[Stored dataset items]
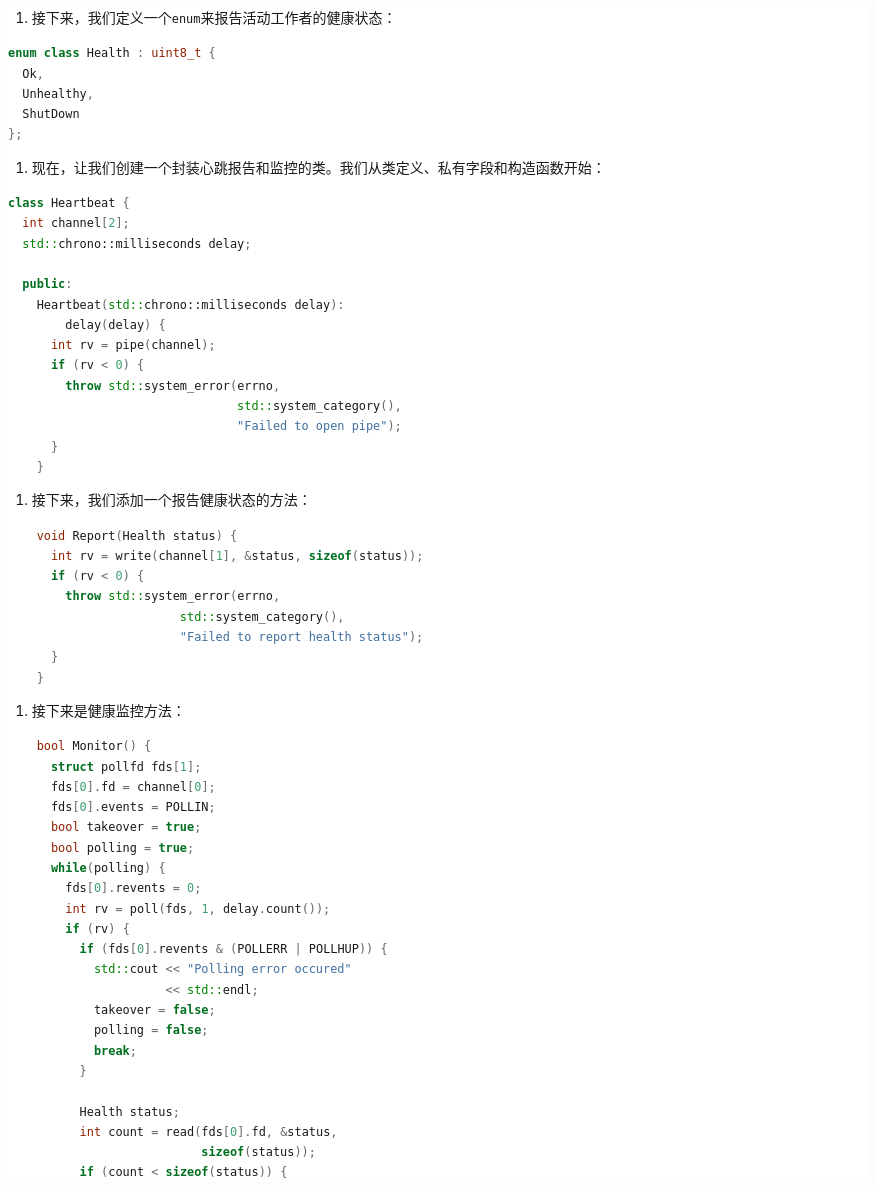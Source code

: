 1.  接下来，我们定义一个`enum`来报告活动工作者的健康状态：

```cpp
enum class Health : uint8_t {
  Ok,
  Unhealthy,
  ShutDown
};
```

1.  现在，让我们创建一个封装心跳报告和监控的类。我们从类定义、私有字段和构造函数开始：

```cpp
class Heartbeat {
  int channel[2];
  std::chrono::milliseconds delay;

  public:
    Heartbeat(std::chrono::milliseconds delay):
        delay(delay) {
      int rv = pipe(channel);
      if (rv < 0) {
        throw std::system_error(errno,         
                                std::system_category(),
                                "Failed to open pipe");
      }
    }

```

1.  接下来，我们添加一个报告健康状态的方法：

```cpp
    void Report(Health status) {
      int rv = write(channel[1], &status, sizeof(status));
      if (rv < 0) {
        throw std::system_error(errno, 
                        std::system_category(),
                        "Failed to report health status");
      }
    }
```

1.  接下来是健康监控方法：

```cpp
    bool Monitor() {
      struct pollfd fds[1];
      fds[0].fd = channel[0];
      fds[0].events = POLLIN;
      bool takeover = true;
      bool polling = true;
      while(polling) {
        fds[0].revents = 0;
        int rv = poll(fds, 1, delay.count());
        if (rv) {
          if (fds[0].revents & (POLLERR | POLLHUP)) {
            std::cout << "Polling error occured" 
                      << std::endl;
            takeover = false;
            polling = false;
            break;
          }

          Health status;
          int count = read(fds[0].fd, &status, 
                           sizeof(status));
          if (count < sizeof(status)) {
```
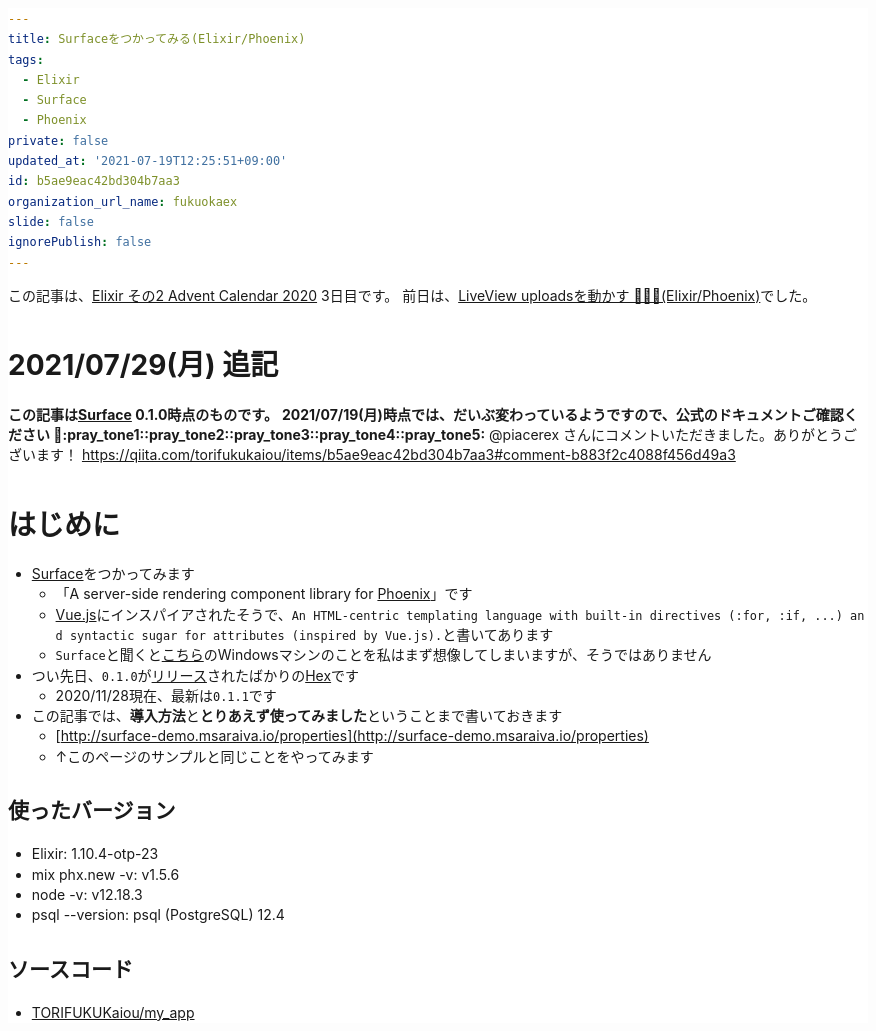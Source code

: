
 ```yaml
---
title: Surfaceをつかってみる(Elixir/Phoenix)
tags:
  - Elixir
  - Surface
  - Phoenix
private: false
updated_at: '2021-07-19T12:25:51+09:00'
id: b5ae9eac42bd304b7aa3
organization_url_name: fukuokaex
slide: false
ignorePublish: false
---
```

この記事は、[Elixir その2 Advent Calendar 2020](https://qiita.com/advent-calendar/2020/elixir2) 3日目です。
前日は、[LiveView uploadsを動かす 🎉🎉🎉(Elixir/Phoenix)](https://qiita.com/torifukukaiou/items/c2b21e3658059927b577)でした。

# 2021/07/29(月) 追記
**この記事は[Surface](https://github.com/surface-ui/surface) 0.1.0時点のものです。**
**2021/07/19(月)時点では、だいぶ変わっているようですので、公式のドキュメントご確認ください :pray::pray_tone1::pray_tone2::pray_tone3::pray_tone4::pray_tone5:**
@piacerex さんにコメントいただきました。ありがとうございます！
https://qiita.com/torifukukaiou/items/b5ae9eac42bd304b7aa3#comment-b883f2c4088f456d49a3



# はじめに
- [Surface](http://surface-demo.msaraiva.io/)をつかってみます
    - 「A server-side rendering component library for [Phoenix](https://www.phoenixframework.org/)」です
    - [Vue.js](https://jp.vuejs.org/)にインスパイアされたそうで、`An HTML-centric templating language with built-in directives (:for, :if, ...) and syntactic sugar for attributes (inspired by Vue.js).`と書いてあります
    - `Surface`と聞くと[こちら](https://www.microsoft.com/ja-jp/surface)のWindowsマシンのことを私はまず想像してしまいますが、そうではありません
- つい先日、`0.1.0`が[リリース](https://twitter.com/MarlusSaraiva/status/1331678415108370433)されたばかりの[Hex](https://hex.pm/packages/surface)です
    - 2020/11/28現在、最新は`0.1.1`です
- この記事では、**導入方法**と**とりあえず使ってみました**ということまで書いておきます
    - [http://surface-demo.msaraiva.io/properties](http://surface-demo.msaraiva.io/properties)
    - ↑このページのサンプルと同じことをやってみます

## 使ったバージョン
- Elixir: 1.10.4-otp-23
- mix phx.new -v: v1.5.6
- node -v: v12.18.3
- psql --version: psql (PostgreSQL) 12.4

## ソースコード
- [TORIFUKUKaiou/my_app](https://github.com/TORIFUKUKaiou/my_app)
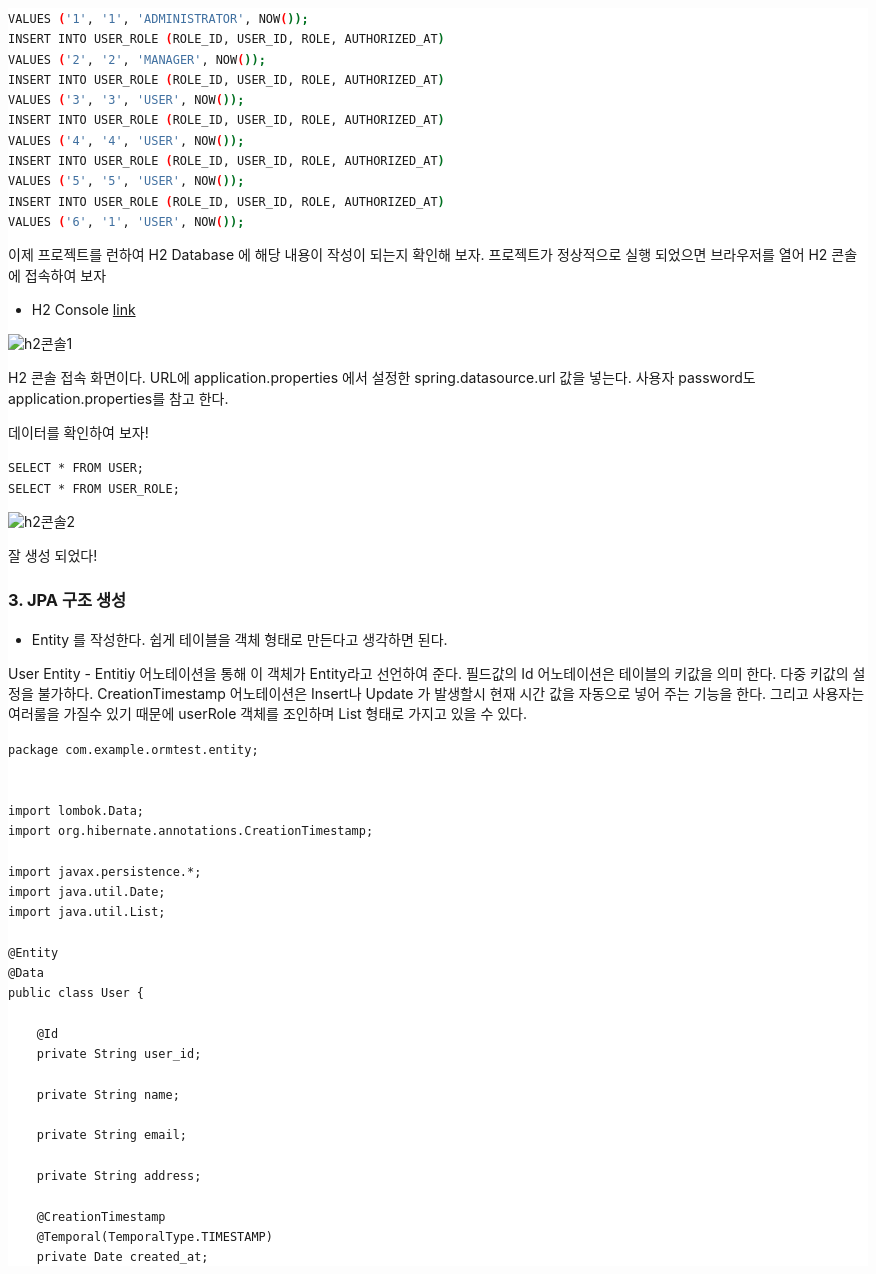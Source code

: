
 ```sh
VALUES ('1', '1', 'ADMINISTRATOR', NOW());
INSERT INTO USER_ROLE (ROLE_ID, USER_ID, ROLE, AUTHORIZED_AT)
VALUES ('2', '2', 'MANAGER', NOW());
INSERT INTO USER_ROLE (ROLE_ID, USER_ID, ROLE, AUTHORIZED_AT)
VALUES ('3', '3', 'USER', NOW());
INSERT INTO USER_ROLE (ROLE_ID, USER_ID, ROLE, AUTHORIZED_AT)
VALUES ('4', '4', 'USER', NOW());
INSERT INTO USER_ROLE (ROLE_ID, USER_ID, ROLE, AUTHORIZED_AT)
VALUES ('5', '5', 'USER', NOW());
INSERT INTO USER_ROLE (ROLE_ID, USER_ID, ROLE, AUTHORIZED_AT)
VALUES ('6', '1', 'USER', NOW());
```

이제 프로젝트를 런하여 H2 Database 에 해당 내용이 작성이 되는지 확인해 보자. 프로젝트가 정상적으로 실행 되었으면 브라우저를 열어 H2 콘솔에 접속하여 보자

- H2 Console [link](http://localhost:8090/h2-console)

![h2콘솔1](https://user-images.githubusercontent.com/9576729/64584973-dfed3080-d3d1-11e9-91c1-b283a8c0e81b.PNG)

H2 콘솔 접속 화면이다. URL에 application.properties 에서 설정한 spring.datasource.url 값을 넣는다. 사용자 password도 application.properties를 참고 한다.

데이터를 확인하여 보자!

```
SELECT * FROM USER;
SELECT * FROM USER_ROLE;
```

![h2콘솔2](https://user-images.githubusercontent.com/9576729/64584991-f4312d80-d3d1-11e9-8311-878fd2b9bf06.PNG)

잘 생성 되었다!

### 3. JPA 구조 생성
- Entity 를 작성한다. 쉽게 테이블을 객체 형태로 만든다고 생각하면 된다.

User Entity - Entitiy 어노테이션을 통해 이 객체가 Entity라고 선언하여 준다. 필드값의 Id 어노테이션은 테이블의 키값을 의미 한다. 다중 키값의 설정을 불가하다. CreationTimestamp 어노테이션은 Insert나 Update 가 발생할시 현재 시간 값을 자동으로 넣어 주는 기능을 한다. 그리고 사용자는 여러룰을 가질수 있기 때문에 userRole 객체를 조인하며 List 형태로 가지고 있을 수 있다. 

```
package com.example.ormtest.entity;


import lombok.Data;
import org.hibernate.annotations.CreationTimestamp;

import javax.persistence.*;
import java.util.Date;
import java.util.List;

@Entity
@Data
public class User {

    @Id
    private String user_id;

    private String name;

    private String email;

    private String address;

    @CreationTimestamp
    @Temporal(TemporalType.TIMESTAMP)
    private Date created_at;
```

REQUIRED WORK =
Across the entries, how many lines contain the word "throw"? State that number and nothing else.

TASK RESPONSE =
2